If you happen to get to know her better, a different answer might make sense. But it is generally not a good thing to relate to someone you barely know solely through some problem they have and your desire to fix things/be supportive. Without context, you will be highly likely to either vastly underestimate or vastly overestimate the importance/weight of this detail of her life.

That doesn't mean you were wrong to try to be supportive at the time. Just tread lightly.

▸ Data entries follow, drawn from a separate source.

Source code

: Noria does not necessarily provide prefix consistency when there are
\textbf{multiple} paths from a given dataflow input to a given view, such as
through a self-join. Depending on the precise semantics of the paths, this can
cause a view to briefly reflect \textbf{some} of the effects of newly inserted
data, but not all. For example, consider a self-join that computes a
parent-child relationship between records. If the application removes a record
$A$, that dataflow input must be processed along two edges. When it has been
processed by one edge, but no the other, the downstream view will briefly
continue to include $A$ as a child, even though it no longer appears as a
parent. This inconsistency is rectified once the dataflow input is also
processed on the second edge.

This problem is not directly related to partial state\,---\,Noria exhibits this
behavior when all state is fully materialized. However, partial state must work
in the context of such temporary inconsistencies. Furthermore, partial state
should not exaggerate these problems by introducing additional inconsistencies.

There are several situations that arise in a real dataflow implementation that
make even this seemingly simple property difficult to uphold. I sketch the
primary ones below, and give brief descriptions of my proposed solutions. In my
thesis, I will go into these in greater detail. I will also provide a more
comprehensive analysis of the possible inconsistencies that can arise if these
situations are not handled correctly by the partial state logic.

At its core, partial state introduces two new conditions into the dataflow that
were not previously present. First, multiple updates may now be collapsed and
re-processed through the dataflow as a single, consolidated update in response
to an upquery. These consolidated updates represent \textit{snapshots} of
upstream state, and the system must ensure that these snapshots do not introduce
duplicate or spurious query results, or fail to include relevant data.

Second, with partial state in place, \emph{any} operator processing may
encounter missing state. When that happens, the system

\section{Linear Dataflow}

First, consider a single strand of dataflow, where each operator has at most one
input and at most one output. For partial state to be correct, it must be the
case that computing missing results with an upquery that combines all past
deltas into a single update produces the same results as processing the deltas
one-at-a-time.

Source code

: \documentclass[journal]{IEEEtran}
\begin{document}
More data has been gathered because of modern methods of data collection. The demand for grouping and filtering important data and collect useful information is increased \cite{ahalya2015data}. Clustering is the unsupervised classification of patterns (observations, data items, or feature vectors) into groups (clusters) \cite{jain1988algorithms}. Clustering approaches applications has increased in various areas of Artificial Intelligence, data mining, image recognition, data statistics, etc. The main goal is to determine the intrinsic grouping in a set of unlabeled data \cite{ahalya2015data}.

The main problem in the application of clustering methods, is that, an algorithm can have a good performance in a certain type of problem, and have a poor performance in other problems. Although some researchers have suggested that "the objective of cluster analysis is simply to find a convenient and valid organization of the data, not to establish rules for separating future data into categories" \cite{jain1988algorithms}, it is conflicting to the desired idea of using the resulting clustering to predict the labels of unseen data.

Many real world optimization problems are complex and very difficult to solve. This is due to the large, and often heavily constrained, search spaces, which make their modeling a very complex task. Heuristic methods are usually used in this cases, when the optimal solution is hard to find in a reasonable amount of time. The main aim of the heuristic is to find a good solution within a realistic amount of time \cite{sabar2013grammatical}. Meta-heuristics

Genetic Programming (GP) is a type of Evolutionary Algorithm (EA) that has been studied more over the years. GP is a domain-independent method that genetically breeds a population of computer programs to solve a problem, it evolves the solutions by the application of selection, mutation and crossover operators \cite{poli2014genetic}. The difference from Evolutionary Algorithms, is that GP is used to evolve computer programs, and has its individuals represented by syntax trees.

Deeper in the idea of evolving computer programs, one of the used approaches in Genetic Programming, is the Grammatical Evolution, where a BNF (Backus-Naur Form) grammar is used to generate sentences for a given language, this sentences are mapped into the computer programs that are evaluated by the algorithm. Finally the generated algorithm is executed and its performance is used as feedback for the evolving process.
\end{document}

So I would say either no note or a note very carefully emphasizing that you just wanted to make sure she got your number. A good excuse might be "Here is the typed version just in case you had trouble reading my handwriting." Something like that should emphasize to her that it really is okay to call you without getting all weird and co-dependent-y in character.
posted by Michele in California at 7:07 AM on April 3, 2013


Response by poster: Thanks, everyone. I'm just going to let this slide, and not leave a follow-up note. I like (F)utility's idea of being a passive 'Resource.'

"And for the record, some of the most terribly abusive men seem "like such a nice guy" to everyone, except (but sometimes even including!) the person they are abusing. So please, do not assume that he is harmless. Please. Do not confront him."

Yeah, I know this, I was in an abusive relationship myself. I don't think he's a nice guy, nor do I have any plans to confront him.

"you may also be attracted to other people's drama which is not particularly healthy. you can give her resources to shelters, counselors, etc. but i'd suggest not becoming her new best friend/personal counselor"

Not even close to the case. I'm a huge introvert, and the idea of becoming involved in someone else's drama is abhorrent to me. Even a simple suggestion like inviting neighbors over for a barbecue (Snarl Furillo) gives me the willies.